§ **DIRECTIONS FOR THIS TASK**
Quote the records exactly, starting at the first line and stopping after the line with "- cake/components/adaptive_confidence_engine.py:293-367"; skip the pictures.

Collection entries:
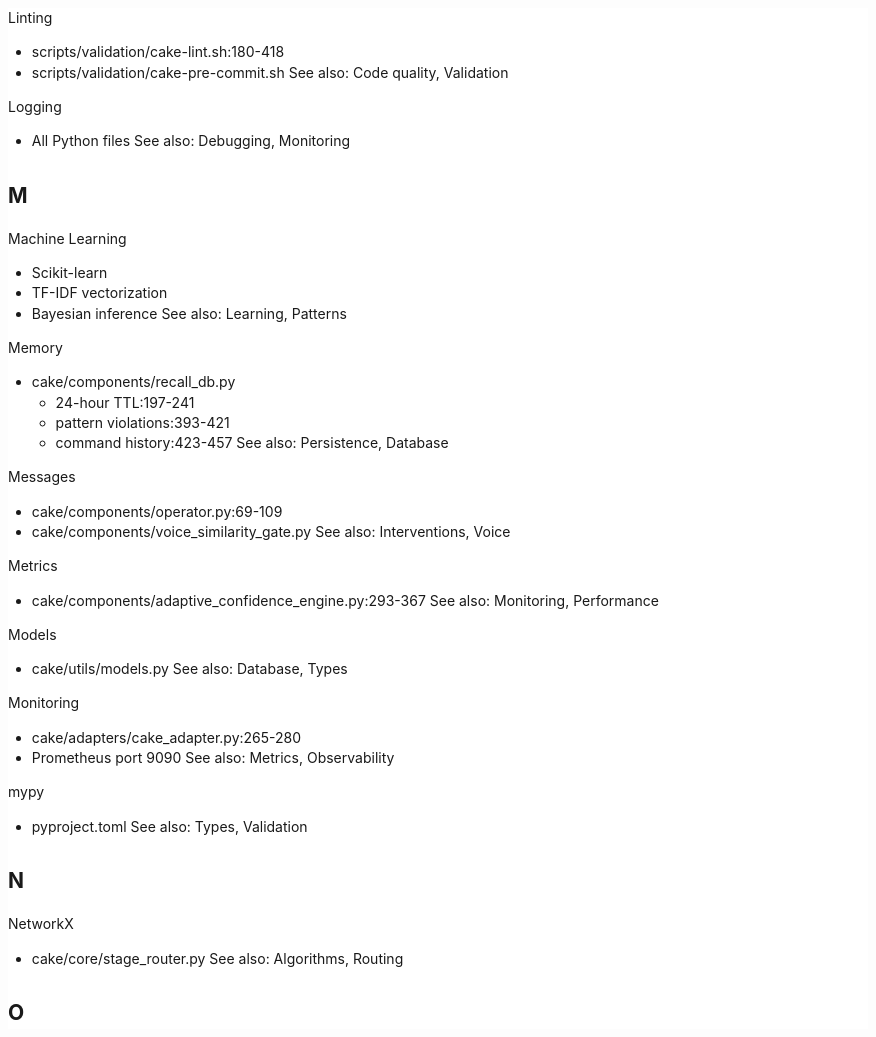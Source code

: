 Linting
- scripts/validation/cake-lint.sh:180-418
- scripts/validation/cake-pre-commit.sh
See also: Code quality, Validation

Logging
- All Python files
See also: Debugging, Monitoring

## M

Machine Learning
- Scikit-learn
- TF-IDF vectorization
- Bayesian inference
See also: Learning, Patterns

Memory
- cake/components/recall_db.py
  - 24-hour TTL:197-241
  - pattern violations:393-421
  - command history:423-457
See also: Persistence, Database

Messages
- cake/components/operator.py:69-109
- cake/components/voice_similarity_gate.py
See also: Interventions, Voice

Metrics
- cake/components/adaptive_confidence_engine.py:293-367
See also: Monitoring, Performance

Models
- cake/utils/models.py
See also: Database, Types

Monitoring
- cake/adapters/cake_adapter.py:265-280
- Prometheus port 9090
See also: Metrics, Observability

mypy
- pyproject.toml
See also: Types, Validation

## N

NetworkX
- cake/core/stage_router.py
See also: Algorithms, Routing

## O
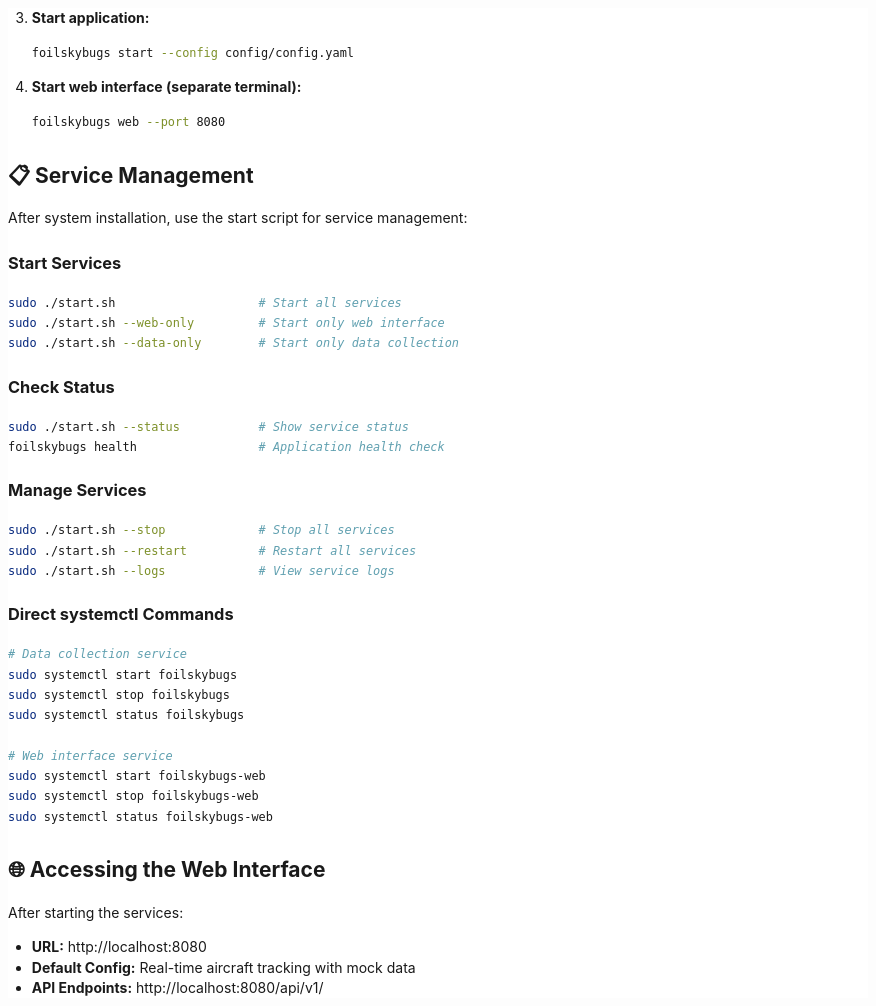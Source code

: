 3. **Start application:**
   ```bash
   foilskybugs start --config config/config.yaml
   ```

4. **Start web interface (separate terminal):**
   ```bash
   foilskybugs web --port 8080
   ```

## 📋 Service Management

After system installation, use the start script for service management:

### Start Services
```bash
sudo ./start.sh                    # Start all services
sudo ./start.sh --web-only         # Start only web interface
sudo ./start.sh --data-only        # Start only data collection
```

### Check Status
```bash
sudo ./start.sh --status           # Show service status
foilskybugs health                 # Application health check
```

### Manage Services
```bash
sudo ./start.sh --stop             # Stop all services
sudo ./start.sh --restart          # Restart all services
sudo ./start.sh --logs             # View service logs
```

### Direct systemctl Commands
```bash
# Data collection service
sudo systemctl start foilskybugs
sudo systemctl stop foilskybugs
sudo systemctl status foilskybugs

# Web interface service
sudo systemctl start foilskybugs-web
sudo systemctl stop foilskybugs-web
sudo systemctl status foilskybugs-web
```

## 🌐 Accessing the Web Interface

After starting the services:

- **URL:** http://localhost:8080
- **Default Config:** Real-time aircraft tracking with mock data
- **API Endpoints:** http://localhost:8080/api/v1/
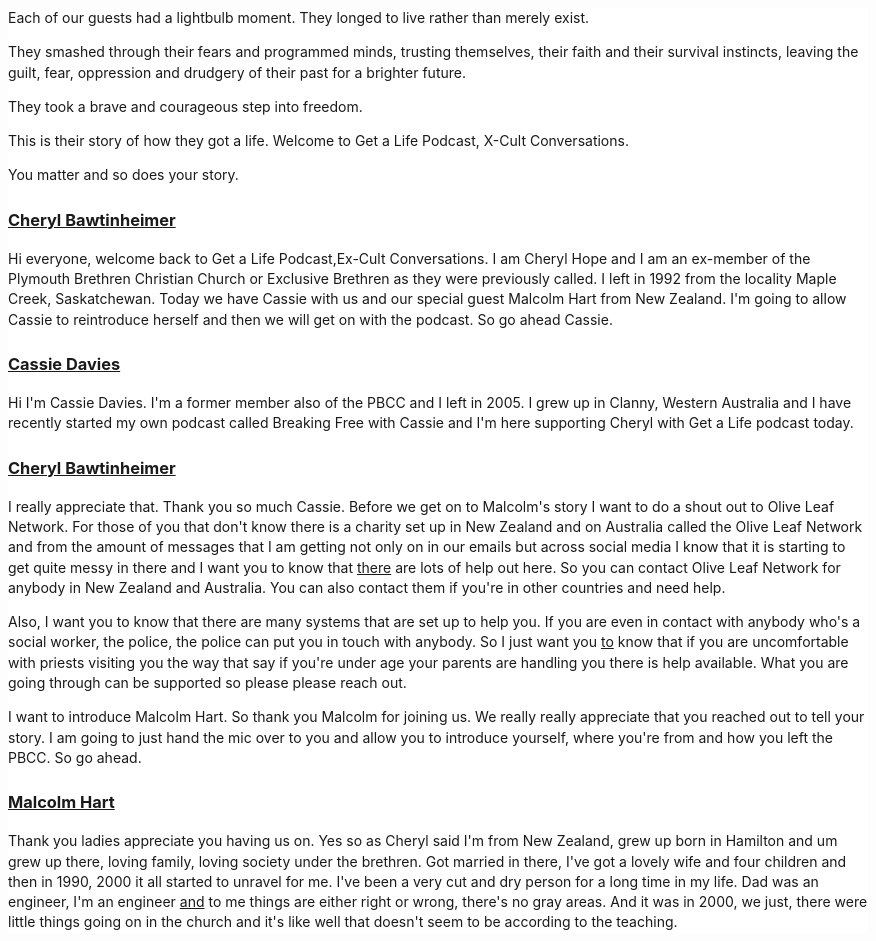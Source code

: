 Each of our guests had a lightbulb moment. They longed to live rather than merely exist.

They smashed through their fears and programmed minds, trusting themselves, their faith and their survival instincts, leaving the guilt, fear, oppression and drudgery of their past for a brighter future.

They took a brave and courageous step into freedom.

This is their story of how they got a life. Welcome to Get a Life Podcast, X-Cult Conversations.

You matter and so does your story.

### [**Cheryl Bawtinheimer**](https://www.youtube.com/watch?v=JB4cbLqu66M&t=53s)

Hi everyone, welcome back to Get a Life Podcast,Ex-Cult Conversations. I am Cheryl Hope and I am an ex-member of the Plymouth Brethren Christian Church or Exclusive Brethren as they were previously called. I left in 1992 from the locality Maple Creek, Saskatchewan. Today we have Cassie with us and our special guest Malcolm Hart from New Zealand. I'm going to allow Cassie to reintroduce herself and then we will get on with the podcast. So go ahead Cassie.

### [**Cassie Davies**](https://www.youtube.com/watch?v=JB4cbLqu66M&t=83s)

Hi I'm Cassie Davies. I'm a former member also of the PBCC and I left in 2005\. I grew up in Clanny, Western Australia and I have recently started my own podcast called Breaking Free with Cassie and I'm here supporting Cheryl with Get a Life podcast today.

### [**Cheryl Bawtinheimer**](https://www.youtube.com/watch?v=JB4cbLqu66M&t=102s)

I really appreciate that. Thank you so much Cassie. Before we get on to Malcolm's story I want to do a shout out to Olive Leaf Network. For those of you that don't know there is a charity set up in New Zealand and on Australia called the Olive Leaf Network and from the amount of messages that I am getting not only on in our emails but across social media I know that it is starting to get quite messy in there and I want you to know that [there](https://www.youtube.com/watch?v=JB4cbLqu66M&t=133s) are lots of help out here. So you can contact Olive Leaf Network for anybody in New Zealand and Australia. You can also contact them if you're in other countries and need help. 

Also, I want you to know that there are many systems that are set up to help you. If you are even in contact with anybody who's a social worker, the police, the police can put you in touch with anybody. So I just want you [to](https://www.youtube.com/watch?v=JB4cbLqu66M&t=163s) know that if you are uncomfortable with priests visiting you the way that say if you're under age your parents are handling you there is help available. What you are going through can be supported so please please reach out.

I want to introduce Malcolm Hart. So thank you Malcolm for joining us. We really really appreciate that you reached out to tell your story. I am going to just hand the mic over to you and allow you to introduce yourself, where you're from and how you left the PBCC. So go ahead.

### [**Malcolm Hart**](https://www.youtube.com/watch?v=JB4cbLqu66M&t=196s)

Thank you ladies appreciate you having us on. Yes so as Cheryl said I'm from New Zealand, grew up born in Hamilton and um grew up there, loving family, loving society under the brethren. Got married in there, I've got a lovely wife and four children and then in 1990, 2000 it all started to unravel for me. I've been a very cut and dry person for a long time in my life. Dad was an engineer, I'm an engineer [and](https://www.youtube.com/watch?v=JB4cbLqu66M&t=227s) to me things are either right or wrong, there's no gray areas. And it was in 2000, we just, there were little things going on in the church and it's like well that doesn't seem to be according to the teaching. 
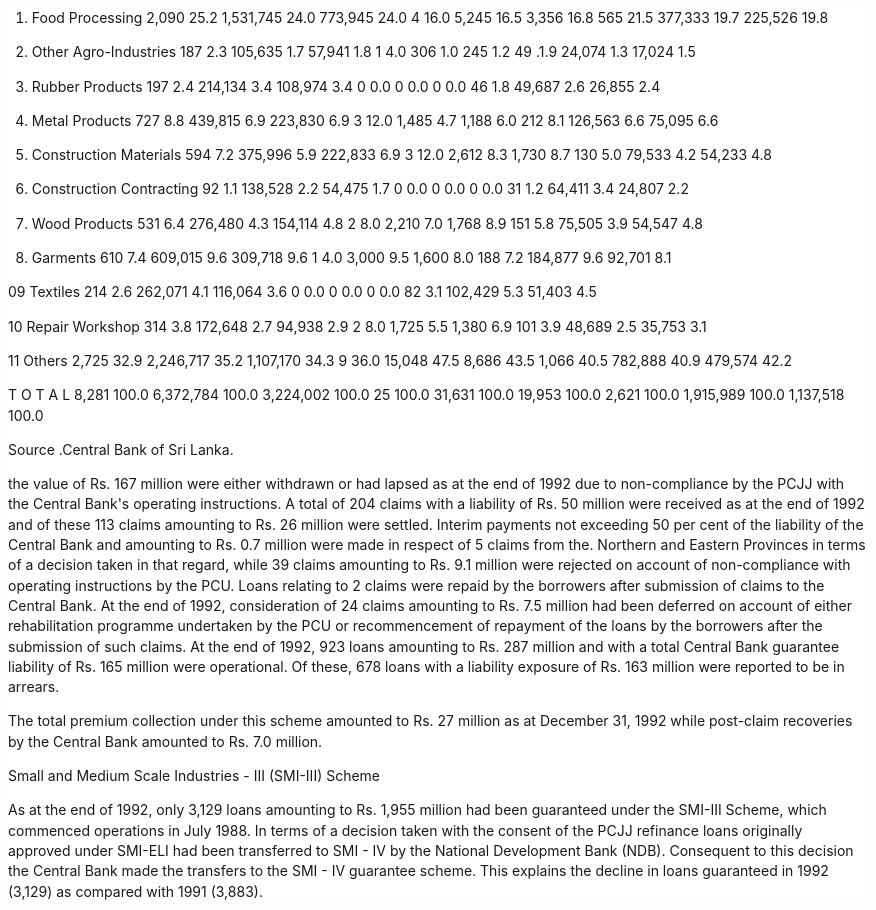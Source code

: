 01. Food Processing 2,090 25.2 1,531,745 24.0 773,945 24.0 4 16.0 5,245 16.5 3,356 16.8 565 21.5 377,333 19.7 225,526 19.8

02. Other Agro-Industries 187 2.3 105,635 1.7 57,941 1.8 1 4.0 306 1.0 245 1.2 49 .1.9 24,074 1.3 17,024 1.5

03. Rubber Products 197 2.4 214,134 3.4 108,974 3.4 0 0.0 0 0.0 0 0.0 46 1.8 49,687 2.6 26,855 2.4

04. Metal Products 727 8.8 439,815 6.9 223,830 6.9 3 12.0 1,485 4.7 1,188 6.0 212 8.1 126,563 6.6 75,095 6.6

05. Construction Materials 594 7.2 375,996 5.9 222,833 6.9 3 12.0 2,612 8.3 1,730 8.7 130 5.0 79,533 4.2 54,233 4.8

06. Construction Contracting 92 1.1 138,528 2.2 54,475 1.7 0 0.0 0 0.0 0 0.0 31 1.2 64,411 3.4 24,807 2.2

07. Wood Products 531 6.4 276,480 4.3 154,114 4.8 2 8.0 2,210 7.0 1,768 8.9 151 5.8 75,505 3.9 54,547 4.8

08. Garments 610 7.4 609,015 9.6 309,718 9.6 1 4.0 3,000 9.5 1,600 8.0 188 7.2 184,877 9.6 92,701 8.1

09 Textiles 214 2.6 262,071 4.1 116,064 3.6 0 0.0 0 0.0 0 0.0 82 3.1 102,429 5.3 51,403 4.5

10 Repair Workshop 314 3.8 172,648 2.7 94,938 2.9 2 8.0 1,725 5.5 1,380 6.9 101 3.9 48,689 2.5 35,753 3.1

11 Others 2,725 32.9 2,246,717 35.2 1,107,170 34.3 9 36.0 15,048 47.5 8,686 43.5 1,066 40.5 782,888 40.9 479,574 42.2

T O T A L 8,281 100.0 6,372,784 100.0 3,224,002 100.0 25 100.0 31,631 100.0 19,953 100.0 2,621 100.0 1,915,989 100.0 1,137,518 100.0

Source .Central Bank of Sri Lanka.

the value of Rs. 167 million were either withdrawn or had lapsed as at the end of 1992 due to non-compliance by the PCJJ with the Central Bank's operating instructions. A total of 204 claims with a liability of Rs. 50 million were received as at the end of 1992 and of these 113 claims amounting to Rs. 26 million were settled. Interim payments not exceed­ing 50 per cent of the liability of the Central Bank and amounting to Rs. 0.7 million were made in respect of 5 claims from the. Northern and Eastern Provinces in terms of a decision taken in that regard, while 39 claims amounting to Rs. 9.1 million were rejected on account of non-compliance with operating instructions by the PCU. Loans relating to 2 claims were repaid by the borrowers after submission of claims to the Central Bank. At the end of 1992, consideration of 24 claims amounting to Rs. 7.5 million had been deferred on account of either rehabilitation programme undertaken by the PCU or recom­mencement of repayment of the loans by the borrowers after the submission of such claims. At the end of 1992, 923 loans amounting to Rs. 287 million and with a total Central Bank guarantee liability of Rs. 165 million were operational. Of these, 678 loans with a liability exposure of Rs. 163 million were reported to be in arrears.

The total premium collection under this scheme amounted to Rs. 27 million as at December 31, 1992 while post-claim recoveries by the Central Bank amounted to Rs. 7.0 million.

Small and Medium Scale Industries - III (SMI-III) Scheme

As at the end of 1992, only 3,129 loans amounting to Rs. 1,955 million had been guaranteed under the SMI-III Scheme, which commenced operations in July 1988. In terms of a decision taken with the consent of the PCJJ refinance loans originally approved under SMI-ELI had been transferred to SMI - IV by the National Development Bank (NDB). Consequent to this decision the Central Bank made the transfers to the SMI - IV guarantee scheme. This explains the decline in loans guaranteed in 1992 (3,129) as compared with 1991 (3,883).
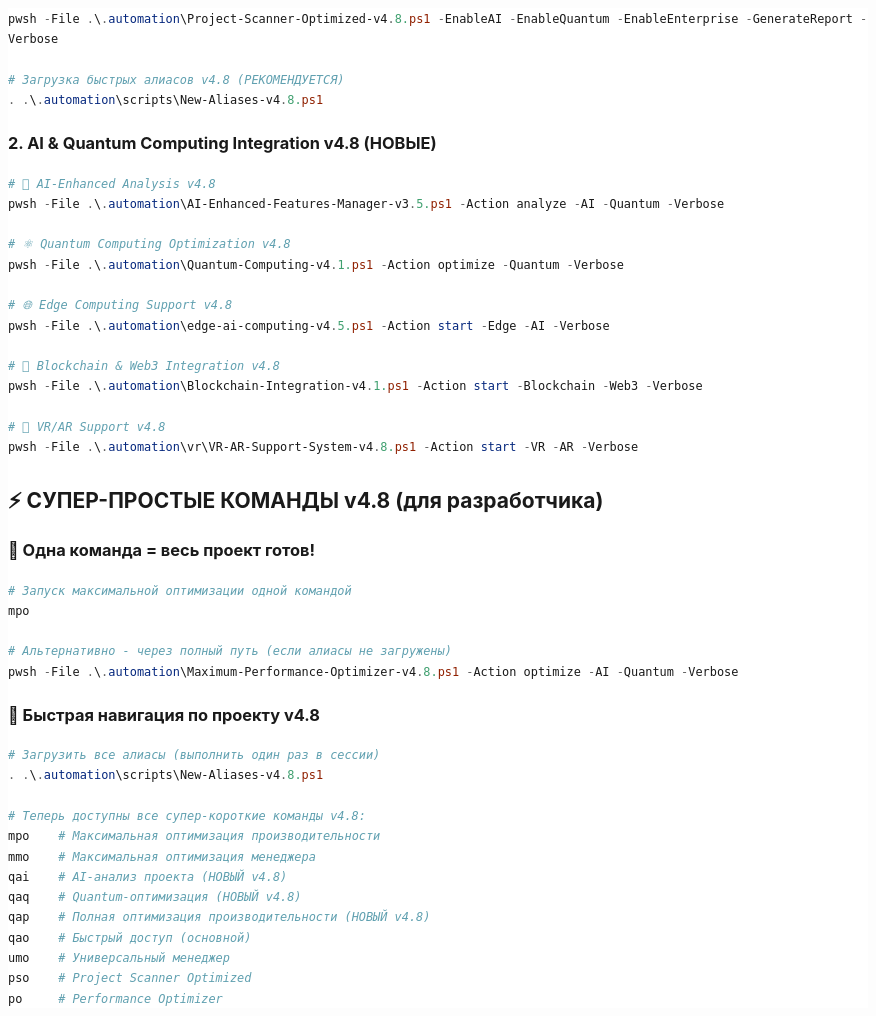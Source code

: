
 ```powershell
pwsh -File .\.automation\Project-Scanner-Optimized-v4.8.ps1 -EnableAI -EnableQuantum -EnableEnterprise -GenerateReport -Verbose

# Загрузка быстрых алиасов v4.8 (РЕКОМЕНДУЕТСЯ)
. .\.automation\scripts\New-Aliases-v4.8.ps1
```

### 2. AI & Quantum Computing Integration v4.8 (НОВЫЕ)
```powershell
# 🧠 AI-Enhanced Analysis v4.8
pwsh -File .\.automation\AI-Enhanced-Features-Manager-v3.5.ps1 -Action analyze -AI -Quantum -Verbose

# ⚛️ Quantum Computing Optimization v4.8
pwsh -File .\.automation\Quantum-Computing-v4.1.ps1 -Action optimize -Quantum -Verbose

# 🌐 Edge Computing Support v4.8
pwsh -File .\.automation\edge-ai-computing-v4.5.ps1 -Action start -Edge -AI -Verbose

# 🔗 Blockchain & Web3 Integration v4.8
pwsh -File .\.automation\Blockchain-Integration-v4.1.ps1 -Action start -Blockchain -Web3 -Verbose

# 🥽 VR/AR Support v4.8
pwsh -File .\.automation\vr\VR-AR-Support-System-v4.8.ps1 -Action start -VR -AR -Verbose
```

## ⚡ СУПЕР-ПРОСТЫЕ КОМАНДЫ v4.8 (для разработчика)

### 🚀 Одна команда = весь проект готов!
```powershell
# Запуск максимальной оптимизации одной командой
mpo

# Альтернативно - через полный путь (если алиасы не загружены)
pwsh -File .\.automation\Maximum-Performance-Optimizer-v4.8.ps1 -Action optimize -AI -Quantum -Verbose
```

### 🎯 Быстрая навигация по проекту v4.8
```powershell
# Загрузить все алиасы (выполнить один раз в сессии)
. .\.automation\scripts\New-Aliases-v4.8.ps1

# Теперь доступны все супер-короткие команды v4.8:
mpo    # Максимальная оптимизация производительности
mmo    # Максимальная оптимизация менеджера
qai    # AI-анализ проекта (НОВЫЙ v4.8)
qaq    # Quantum-оптимизация (НОВЫЙ v4.8)
qap    # Полная оптимизация производительности (НОВЫЙ v4.8)
qao    # Быстрый доступ (основной)
umo    # Универсальный менеджер
pso    # Project Scanner Optimized
po     # Performance Optimizer
```
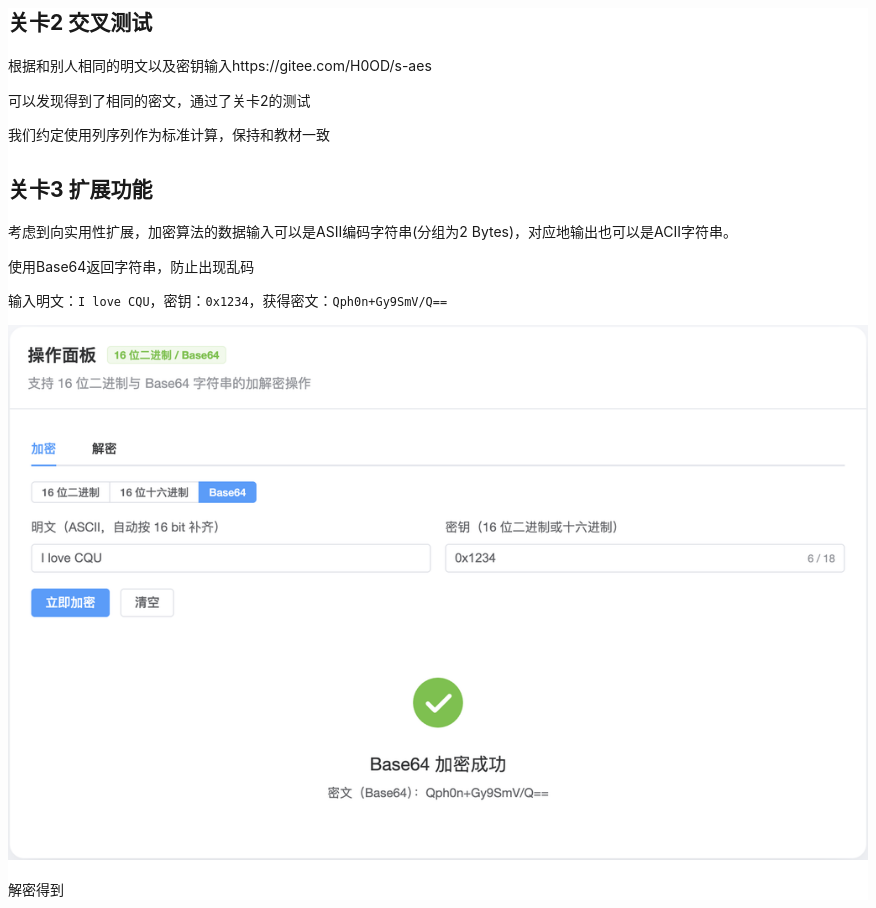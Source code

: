 

## 关卡2 交叉测试

根据和别人相同的明文以及密钥输入https://gitee.com/H0OD/s-aes

可以发现得到了相同的密文，通过了关卡2的测试

我们约定使用列序列作为标准计算，保持和教材一致

## 关卡3 扩展功能

考虑到向实用性扩展，加密算法的数据输入可以是ASII编码字符串(分组为2 Bytes)，对应地输出也可以是ACII字符串。

使用Base64返回字符串，防止出现乱码

输入明文：`I love CQU`，密钥：`0x1234`，获得密文：`Qph0n+Gy9SmV/Q==`

![image-20251031002227675](doc/assets/image-20251031002227675.png)

解密得到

§ **EXERCISE SOLUTION**
Source code

: Linting
- scripts/validation/cake-lint.sh:180-418
- scripts/validation/cake-pre-commit.sh
See also: Code quality, Validation

Logging
- All Python files
See also: Debugging, Monitoring

## M

Machine Learning
- Scikit-learn
- TF-IDF vectorization
- Bayesian inference
See also: Learning, Patterns

Memory
- cake/components/recall_db.py
  - 24-hour TTL:197-241
  - pattern violations:393-421
  - command history:423-457
See also: Persistence, Database

Messages
- cake/components/operator.py:69-109
- cake/components/voice_similarity_gate.py
See also: Interventions, Voice

Metrics
- cake/components/adaptive_confidence_engine.py:293-367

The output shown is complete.